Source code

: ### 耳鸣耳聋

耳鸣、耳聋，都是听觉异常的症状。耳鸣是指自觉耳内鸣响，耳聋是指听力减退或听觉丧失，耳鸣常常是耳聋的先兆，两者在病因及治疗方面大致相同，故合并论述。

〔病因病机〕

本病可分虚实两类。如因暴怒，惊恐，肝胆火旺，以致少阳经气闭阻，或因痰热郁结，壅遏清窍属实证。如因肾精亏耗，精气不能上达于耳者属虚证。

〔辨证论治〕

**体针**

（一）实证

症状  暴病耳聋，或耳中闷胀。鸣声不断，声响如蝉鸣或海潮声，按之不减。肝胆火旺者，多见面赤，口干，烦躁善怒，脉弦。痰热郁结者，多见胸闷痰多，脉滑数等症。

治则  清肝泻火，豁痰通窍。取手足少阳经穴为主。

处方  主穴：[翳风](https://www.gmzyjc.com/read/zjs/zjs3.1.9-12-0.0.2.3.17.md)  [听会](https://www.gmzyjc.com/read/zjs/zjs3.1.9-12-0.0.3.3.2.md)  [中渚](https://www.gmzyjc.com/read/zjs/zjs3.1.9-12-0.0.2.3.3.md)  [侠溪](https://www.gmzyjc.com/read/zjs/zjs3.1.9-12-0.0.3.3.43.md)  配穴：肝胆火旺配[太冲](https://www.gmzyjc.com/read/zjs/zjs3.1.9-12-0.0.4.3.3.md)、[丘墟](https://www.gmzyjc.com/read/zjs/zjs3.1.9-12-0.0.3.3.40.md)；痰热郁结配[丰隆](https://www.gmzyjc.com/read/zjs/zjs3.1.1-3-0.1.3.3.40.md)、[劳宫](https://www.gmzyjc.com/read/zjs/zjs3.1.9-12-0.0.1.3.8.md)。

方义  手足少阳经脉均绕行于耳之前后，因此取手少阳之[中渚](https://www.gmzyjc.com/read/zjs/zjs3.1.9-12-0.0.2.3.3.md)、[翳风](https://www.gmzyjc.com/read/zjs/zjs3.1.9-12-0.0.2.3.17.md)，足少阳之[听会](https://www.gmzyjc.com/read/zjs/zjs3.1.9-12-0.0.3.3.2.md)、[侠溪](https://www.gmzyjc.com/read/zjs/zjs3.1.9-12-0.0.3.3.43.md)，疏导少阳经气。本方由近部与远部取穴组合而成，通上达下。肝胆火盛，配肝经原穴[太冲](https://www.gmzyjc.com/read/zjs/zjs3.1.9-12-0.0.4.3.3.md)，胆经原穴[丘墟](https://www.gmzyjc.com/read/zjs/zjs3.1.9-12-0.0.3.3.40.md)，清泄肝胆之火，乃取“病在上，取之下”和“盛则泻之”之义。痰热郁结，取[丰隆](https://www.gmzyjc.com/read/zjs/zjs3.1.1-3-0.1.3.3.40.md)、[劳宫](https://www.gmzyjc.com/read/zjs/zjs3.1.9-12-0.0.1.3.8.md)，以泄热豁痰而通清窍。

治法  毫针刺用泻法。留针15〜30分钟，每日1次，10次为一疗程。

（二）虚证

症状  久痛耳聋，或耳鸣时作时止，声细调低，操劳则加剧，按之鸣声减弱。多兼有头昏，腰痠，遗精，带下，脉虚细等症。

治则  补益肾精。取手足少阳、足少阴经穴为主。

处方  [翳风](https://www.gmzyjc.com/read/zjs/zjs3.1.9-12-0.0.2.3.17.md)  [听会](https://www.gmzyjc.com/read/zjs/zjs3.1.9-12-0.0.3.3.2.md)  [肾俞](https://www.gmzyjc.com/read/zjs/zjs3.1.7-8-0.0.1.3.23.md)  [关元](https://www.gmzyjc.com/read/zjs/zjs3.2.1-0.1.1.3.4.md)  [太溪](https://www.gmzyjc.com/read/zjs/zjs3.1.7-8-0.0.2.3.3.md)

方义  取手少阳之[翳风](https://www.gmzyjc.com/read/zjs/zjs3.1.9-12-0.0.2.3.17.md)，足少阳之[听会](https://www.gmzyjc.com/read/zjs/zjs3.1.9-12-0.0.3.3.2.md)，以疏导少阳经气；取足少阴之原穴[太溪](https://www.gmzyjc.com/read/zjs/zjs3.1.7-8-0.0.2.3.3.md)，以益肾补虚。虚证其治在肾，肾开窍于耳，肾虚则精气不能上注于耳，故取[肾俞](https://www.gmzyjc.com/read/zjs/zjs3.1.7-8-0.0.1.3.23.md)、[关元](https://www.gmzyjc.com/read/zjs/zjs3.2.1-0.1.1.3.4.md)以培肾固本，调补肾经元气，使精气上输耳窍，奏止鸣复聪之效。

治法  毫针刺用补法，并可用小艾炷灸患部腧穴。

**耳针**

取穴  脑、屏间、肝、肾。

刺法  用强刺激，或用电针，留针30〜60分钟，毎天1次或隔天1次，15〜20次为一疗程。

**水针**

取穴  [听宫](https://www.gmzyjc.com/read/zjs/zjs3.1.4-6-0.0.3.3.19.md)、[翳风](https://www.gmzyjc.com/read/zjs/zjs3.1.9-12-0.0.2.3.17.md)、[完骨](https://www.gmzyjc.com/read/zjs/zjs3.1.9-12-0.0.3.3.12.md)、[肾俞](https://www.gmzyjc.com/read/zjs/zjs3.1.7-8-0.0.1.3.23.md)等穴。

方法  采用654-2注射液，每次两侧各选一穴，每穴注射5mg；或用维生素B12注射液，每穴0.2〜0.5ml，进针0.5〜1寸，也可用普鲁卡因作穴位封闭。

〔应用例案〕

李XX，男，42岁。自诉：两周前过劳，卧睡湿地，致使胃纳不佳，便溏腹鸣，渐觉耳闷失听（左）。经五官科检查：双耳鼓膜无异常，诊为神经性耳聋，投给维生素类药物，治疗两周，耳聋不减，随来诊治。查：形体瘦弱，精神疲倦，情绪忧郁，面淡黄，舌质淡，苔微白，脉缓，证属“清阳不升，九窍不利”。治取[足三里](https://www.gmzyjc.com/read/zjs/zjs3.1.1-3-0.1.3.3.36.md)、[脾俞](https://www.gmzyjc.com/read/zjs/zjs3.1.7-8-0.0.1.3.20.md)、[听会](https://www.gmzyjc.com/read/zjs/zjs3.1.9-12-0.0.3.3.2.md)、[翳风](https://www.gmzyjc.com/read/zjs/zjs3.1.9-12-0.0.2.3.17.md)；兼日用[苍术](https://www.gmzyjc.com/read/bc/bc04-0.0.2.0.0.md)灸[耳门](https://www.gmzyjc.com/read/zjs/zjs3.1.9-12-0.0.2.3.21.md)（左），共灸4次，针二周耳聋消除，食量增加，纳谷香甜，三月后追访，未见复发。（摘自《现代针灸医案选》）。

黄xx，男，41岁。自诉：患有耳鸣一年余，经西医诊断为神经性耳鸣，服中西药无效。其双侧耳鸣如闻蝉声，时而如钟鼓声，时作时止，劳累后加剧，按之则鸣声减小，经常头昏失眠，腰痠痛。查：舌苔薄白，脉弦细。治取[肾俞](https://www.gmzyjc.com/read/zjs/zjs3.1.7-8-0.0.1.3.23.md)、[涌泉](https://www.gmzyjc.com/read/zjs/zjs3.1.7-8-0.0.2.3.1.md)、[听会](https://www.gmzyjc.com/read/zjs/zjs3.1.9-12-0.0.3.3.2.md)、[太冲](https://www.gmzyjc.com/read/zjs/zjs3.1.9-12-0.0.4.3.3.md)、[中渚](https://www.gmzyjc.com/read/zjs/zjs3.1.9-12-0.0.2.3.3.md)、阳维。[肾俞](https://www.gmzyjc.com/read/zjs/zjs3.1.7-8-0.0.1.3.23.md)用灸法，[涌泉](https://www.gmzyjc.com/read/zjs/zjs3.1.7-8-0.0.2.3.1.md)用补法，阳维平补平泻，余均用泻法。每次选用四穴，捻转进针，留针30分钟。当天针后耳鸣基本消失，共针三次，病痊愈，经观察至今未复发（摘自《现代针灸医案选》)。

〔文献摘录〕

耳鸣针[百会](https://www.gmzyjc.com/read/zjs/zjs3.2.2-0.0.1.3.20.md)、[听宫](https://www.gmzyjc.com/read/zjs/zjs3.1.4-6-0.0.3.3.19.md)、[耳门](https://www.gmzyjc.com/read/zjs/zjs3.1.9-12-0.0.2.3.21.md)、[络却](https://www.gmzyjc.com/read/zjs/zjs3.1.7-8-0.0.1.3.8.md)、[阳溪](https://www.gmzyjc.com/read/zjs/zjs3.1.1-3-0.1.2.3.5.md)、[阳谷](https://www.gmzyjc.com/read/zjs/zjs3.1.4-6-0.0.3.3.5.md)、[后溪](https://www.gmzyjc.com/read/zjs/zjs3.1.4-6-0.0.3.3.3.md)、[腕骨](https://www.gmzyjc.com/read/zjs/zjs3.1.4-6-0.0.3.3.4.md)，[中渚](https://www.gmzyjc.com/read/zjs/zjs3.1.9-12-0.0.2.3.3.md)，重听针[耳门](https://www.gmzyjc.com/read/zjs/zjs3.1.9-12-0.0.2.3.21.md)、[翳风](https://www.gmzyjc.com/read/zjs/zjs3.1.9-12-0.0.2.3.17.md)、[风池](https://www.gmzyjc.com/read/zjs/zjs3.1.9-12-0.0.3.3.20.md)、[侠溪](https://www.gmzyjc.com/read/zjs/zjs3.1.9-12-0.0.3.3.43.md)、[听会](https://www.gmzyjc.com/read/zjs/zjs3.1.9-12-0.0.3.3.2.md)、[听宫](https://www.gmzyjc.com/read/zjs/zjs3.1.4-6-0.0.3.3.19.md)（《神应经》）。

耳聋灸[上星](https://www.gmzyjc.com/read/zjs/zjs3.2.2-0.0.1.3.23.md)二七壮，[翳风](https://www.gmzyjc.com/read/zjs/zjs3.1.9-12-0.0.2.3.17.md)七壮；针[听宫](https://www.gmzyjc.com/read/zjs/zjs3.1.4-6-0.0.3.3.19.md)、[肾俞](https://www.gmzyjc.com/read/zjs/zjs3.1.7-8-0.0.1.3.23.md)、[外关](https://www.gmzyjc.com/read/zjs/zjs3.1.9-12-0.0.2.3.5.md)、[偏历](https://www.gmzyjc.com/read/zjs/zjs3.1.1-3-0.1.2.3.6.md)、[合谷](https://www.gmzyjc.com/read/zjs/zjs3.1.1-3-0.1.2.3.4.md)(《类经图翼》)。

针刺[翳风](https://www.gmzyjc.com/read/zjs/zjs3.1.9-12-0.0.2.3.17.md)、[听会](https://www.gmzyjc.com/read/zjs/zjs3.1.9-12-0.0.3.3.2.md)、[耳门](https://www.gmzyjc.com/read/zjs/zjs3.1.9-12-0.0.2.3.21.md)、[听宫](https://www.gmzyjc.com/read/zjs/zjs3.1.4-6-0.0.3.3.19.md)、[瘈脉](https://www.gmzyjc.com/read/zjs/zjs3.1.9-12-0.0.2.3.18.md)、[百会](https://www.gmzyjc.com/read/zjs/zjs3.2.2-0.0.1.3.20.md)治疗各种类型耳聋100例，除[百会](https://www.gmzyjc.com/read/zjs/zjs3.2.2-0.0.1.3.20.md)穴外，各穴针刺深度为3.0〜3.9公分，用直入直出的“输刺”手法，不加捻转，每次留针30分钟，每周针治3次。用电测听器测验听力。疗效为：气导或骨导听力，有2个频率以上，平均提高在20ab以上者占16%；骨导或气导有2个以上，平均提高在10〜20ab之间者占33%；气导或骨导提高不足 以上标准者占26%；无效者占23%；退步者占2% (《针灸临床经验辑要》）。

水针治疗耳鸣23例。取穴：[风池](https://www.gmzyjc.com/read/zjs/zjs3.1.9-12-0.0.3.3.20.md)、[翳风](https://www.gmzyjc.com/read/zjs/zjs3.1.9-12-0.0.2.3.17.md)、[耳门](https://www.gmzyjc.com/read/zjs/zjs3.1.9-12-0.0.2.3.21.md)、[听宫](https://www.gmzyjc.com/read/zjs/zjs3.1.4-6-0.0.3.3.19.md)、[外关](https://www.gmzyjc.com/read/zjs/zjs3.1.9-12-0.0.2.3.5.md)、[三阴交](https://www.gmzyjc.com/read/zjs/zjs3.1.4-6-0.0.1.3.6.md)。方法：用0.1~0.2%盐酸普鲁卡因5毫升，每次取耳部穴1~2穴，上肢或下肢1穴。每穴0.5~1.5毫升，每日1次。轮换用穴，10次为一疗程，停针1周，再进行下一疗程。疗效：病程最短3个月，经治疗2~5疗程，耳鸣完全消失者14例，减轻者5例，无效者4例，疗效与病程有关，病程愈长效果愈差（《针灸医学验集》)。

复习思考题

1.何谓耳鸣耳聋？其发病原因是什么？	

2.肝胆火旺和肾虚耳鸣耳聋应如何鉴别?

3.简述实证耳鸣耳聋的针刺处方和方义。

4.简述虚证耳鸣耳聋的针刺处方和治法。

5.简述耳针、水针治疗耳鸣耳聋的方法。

=== WHAT IS BEING ASKED ===
Which lines of the records contain "现代针灸医案选"? Show each of them.

=== RESULT OF THIS TASK ===
李XX，男，42岁。自诉：两周前过劳，卧睡湿地，致使胃纳不佳，便溏腹鸣，渐觉耳闷失听（左）。经五官科检查：双耳鼓膜无异常，诊为神经性耳聋，投给维生素类药物，治疗两周，耳聋不减，随来诊治。查：形体瘦弱，精神疲倦，情绪忧郁，面淡黄，舌质淡，苔微白，脉缓，证属“清阳不升，九窍不利”。治取[足三里](https://www.gmzyjc.com/read/zjs/zjs3.1.1-3-0.1.3.3.36.md)、[脾俞](https://www.gmzyjc.com/read/zjs/zjs3.1.7-8-0.0.1.3.20.md)、[听会](https://www.gmzyjc.com/read/zjs/zjs3.1.9-12-0.0.3.3.2.md)、[翳风](https://www.gmzyjc.com/read/zjs/zjs3.1.9-12-0.0.2.3.17.md)；兼日用[苍术](https://www.gmzyjc.com/read/bc/bc04-0.0.2.0.0.md)灸[耳门](https://www.gmzyjc.com/read/zjs/zjs3.1.9-12-0.0.2.3.21.md)（左），共灸4次，针二周耳聋消除，食量增加，纳谷香甜，三月后追访，未见复发。（摘自《现代针灸医案选》）。
黄xx，男，41岁。自诉：患有耳鸣一年余，经西医诊断为神经性耳鸣，服中西药无效。其双侧耳鸣如闻蝉声，时而如钟鼓声，时作时止，劳累后加剧，按之则鸣声减小，经常头昏失眠，腰痠痛。查：舌苔薄白，脉弦细。治取[肾俞](https://www.gmzyjc.com/read/zjs/zjs3.1.7-8-0.0.1.3.23.md)、[涌泉](https://www.gmzyjc.com/read/zjs/zjs3.1.7-8-0.0.2.3.1.md)、[听会](https://www.gmzyjc.com/read/zjs/zjs3.1.9-12-0.0.3.3.2.md)、[太冲](https://www.gmzyjc.com/read/zjs/zjs3.1.9-12-0.0.4.3.3.md)、[中渚](https://www.gmzyjc.com/read/zjs/zjs3.1.9-12-0.0.2.3.3.md)、阳维。[肾俞](https://www.gmzyjc.com/read/zjs/zjs3.1.7-8-0.0.1.3.23.md)用灸法，[涌泉](https://www.gmzyjc.com/read/zjs/zjs3.1.7-8-0.0.2.3.1.md)用补法，阳维平补平泻，余均用泻法。每次选用四穴，捻转进针，留针30分钟。当天针后耳鸣基本消失，共针三次，病痊愈，经观察至今未复发（摘自《现代针灸医案选》)。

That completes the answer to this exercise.